At our recent Flexible Work Meetup (cohosted by SubUrban – Kathleen Wright, and Getaflex – Amy Prebble), we discussed the difficulty in finding quality flexible work.  The majority of jobs are advertised as traditional, full-time roles and it is still hard to track down professional flexible positions through recruitment agencies and traditional job boards.  Amy spoke about the following key reasons contributing to the lack of flexible jobs: 

The traditional full-time model has been around for a long time….and there is a reluctance to change 

The 8-hour working day was thought to have been introduced into New Zealand in 1840 by Carpenter Samuel Parnell.  When Parnell arrived in Petone – Wellington, carpenters were in high demand and short supply, and Parnell was able to negotiate 8 hour/day conditions.  Parnell was influenced by the 40-hour week movement which had its origins in the Industrial Revolution in Britain (when the working day could range from 10-16 hours, 6 days a week). 

Many employers still haven’t realised that our workforce is changing

The nature of our work and New Zealand’s demographics have changed considerably since the 8 hour day was introduced in 1840.  Yet our working model has remained the same.  We have an ageing workforce, fewer younger workers, more women working, severe skill shortages and the rise of new technology, which are all critical trends influencing a rising demand for flexible work.

New Zealand’s legislation has changed

In 2015, significant changes were made to the Employment Relations Act 2000.  All employees, men and women can apply for flexible work arrangements (not just caregivers).  You can request flexibility from your first day on the job (rather than after 6 months).  Your employer has to reply in writing within one month (previously three months), including an explanation of any refusal.
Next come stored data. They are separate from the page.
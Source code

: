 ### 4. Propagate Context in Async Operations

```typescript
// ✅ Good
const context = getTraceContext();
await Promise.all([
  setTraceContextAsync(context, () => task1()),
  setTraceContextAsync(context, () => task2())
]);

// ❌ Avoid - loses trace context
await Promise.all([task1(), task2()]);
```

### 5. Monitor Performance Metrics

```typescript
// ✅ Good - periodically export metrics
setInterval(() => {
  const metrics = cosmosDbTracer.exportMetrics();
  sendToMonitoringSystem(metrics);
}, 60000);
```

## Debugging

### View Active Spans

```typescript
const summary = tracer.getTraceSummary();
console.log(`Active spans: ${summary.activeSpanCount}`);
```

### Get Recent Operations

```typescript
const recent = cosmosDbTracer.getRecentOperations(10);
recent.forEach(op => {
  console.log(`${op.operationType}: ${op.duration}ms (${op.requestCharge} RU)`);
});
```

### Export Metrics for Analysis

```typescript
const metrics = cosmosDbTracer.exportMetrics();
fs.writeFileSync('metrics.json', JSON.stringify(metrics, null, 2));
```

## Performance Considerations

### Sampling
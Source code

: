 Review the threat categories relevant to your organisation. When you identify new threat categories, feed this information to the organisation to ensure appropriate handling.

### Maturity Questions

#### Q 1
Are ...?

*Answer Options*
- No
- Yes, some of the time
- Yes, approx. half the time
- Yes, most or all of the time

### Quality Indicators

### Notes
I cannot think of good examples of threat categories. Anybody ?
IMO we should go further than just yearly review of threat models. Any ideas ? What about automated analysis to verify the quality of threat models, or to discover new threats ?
There is a strong workforce culture that challenges flexible working

Our workforce culture is focused on hours/days worked rather than outputs/results.  Presenteeism is strong in many workplaces (you need to be seen to be working), and flexible work is often seen as an earned privilege rather than a legitimate and standard way of working. 

Everyone working at the same time and same place is considered easier 

Some employers are concerned about flexible worker costs, impact on managers, client expectations, and staff capacity to do the work.  Addressing these issues requires a focus on the long term benefits for the organisation, rather than the short term change process.

Still seen as a working Mum’s issue, when in reality, flexible working is for everyone

As the diversity of the participants at the Meetup showed, there are many reasons why people are seeking flexible work.  It is a critical issue for senior workers, working parents (Mums and Dads), people with disabilities or illness (including stress), individuals who are starting a business, volunteering, playing a professional sport, pursuing an interest, and commuters.

Lack of awareness of the business benefits

The significant business benefits include attracting and retaining skilled talent, increasing employee engagement & loyalty (reducing turnover), increasing productivity, improving diversity in senior leadership, and greater resilience.


Meetup participants emphasised that this issue has been around for a long time.  While it is positive to see some progressive companies starting to advertise flexible jobs, we need to keep encouraging others to follow.  Together, we can advocate the benefits of flexible work for everyone, to establish a more productive, healthier, diverse and inclusive New Zealand workforce.